◆ Material provided

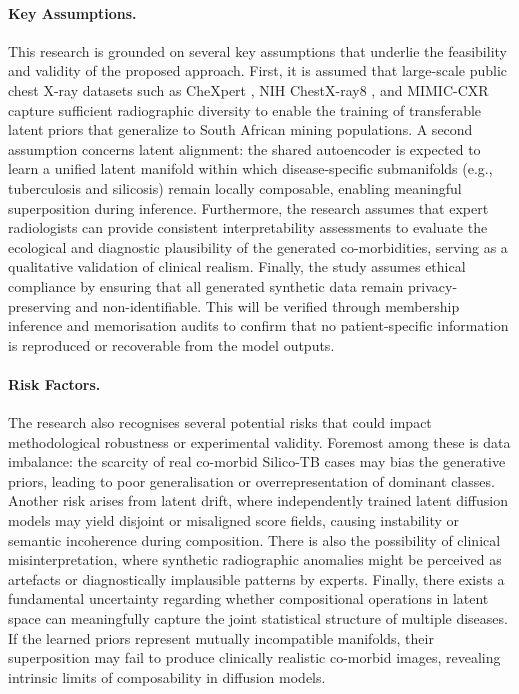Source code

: \paragraph{Key Assumptions.}
This research is grounded on several key assumptions that underlie the feasibility and validity of the proposed approach.  
First, it is assumed that large-scale public chest X-ray datasets such as CheXpert \citep{Chexpert}, NIH ChestX-ray8 \citep{wang2017chestxray8}, and MIMIC-CXR \citep{johnson2016mimiciii_dataset} capture sufficient radiographic diversity to enable the training of transferable latent priors that generalize to South African mining populations.  
A second assumption concerns latent alignment: the shared autoencoder is expected to learn a unified latent manifold within which disease-specific submanifolds (e.g., tuberculosis and silicosis) remain locally composable, enabling meaningful superposition during inference.  
Furthermore, the research assumes that expert radiologists can provide consistent interpretability assessments to evaluate the ecological and diagnostic plausibility of the generated co-morbidities, serving as a qualitative validation of clinical realism.  
Finally, the study assumes ethical compliance by ensuring that all generated synthetic data remain privacy-preserving and non-identifiable. This will be verified through membership inference and memorisation audits to confirm that no patient-specific information is reproduced or recoverable from the model outputs.

\paragraph{Risk Factors.}
The research also recognises several potential risks that could impact methodological robustness or experimental validity.  
Foremost among these is data imbalance: the scarcity of real co-morbid Silico-TB cases may bias the generative priors, leading to poor generalisation or overrepresentation of dominant classes.  
Another risk arises from latent drift, where independently trained latent diffusion models may yield disjoint or misaligned score fields, causing instability or semantic incoherence during composition.  
There is also the possibility of clinical misinterpretation, where synthetic radiographic anomalies might be perceived as artefacts or diagnostically implausible patterns by experts.  
Finally, there exists a fundamental uncertainty regarding whether compositional operations in latent space can meaningfully capture the joint statistical structure of multiple diseases.  
If the learned priors represent mutually incompatible manifolds, their superposition may fail to produce clinically realistic co-morbid images, revealing intrinsic limits of composability in diffusion models.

◆ Goal of the exercise
Exactly reproduce the lines that run from the first line of the listing above to the line containing "This research is", including both; omit the pictures.

◆ Answer space
Source code

: \paragraph{Key Assumptions.}
This research is grounded on several key assumptions that underlie the feasibility and validity of the proposed approach.  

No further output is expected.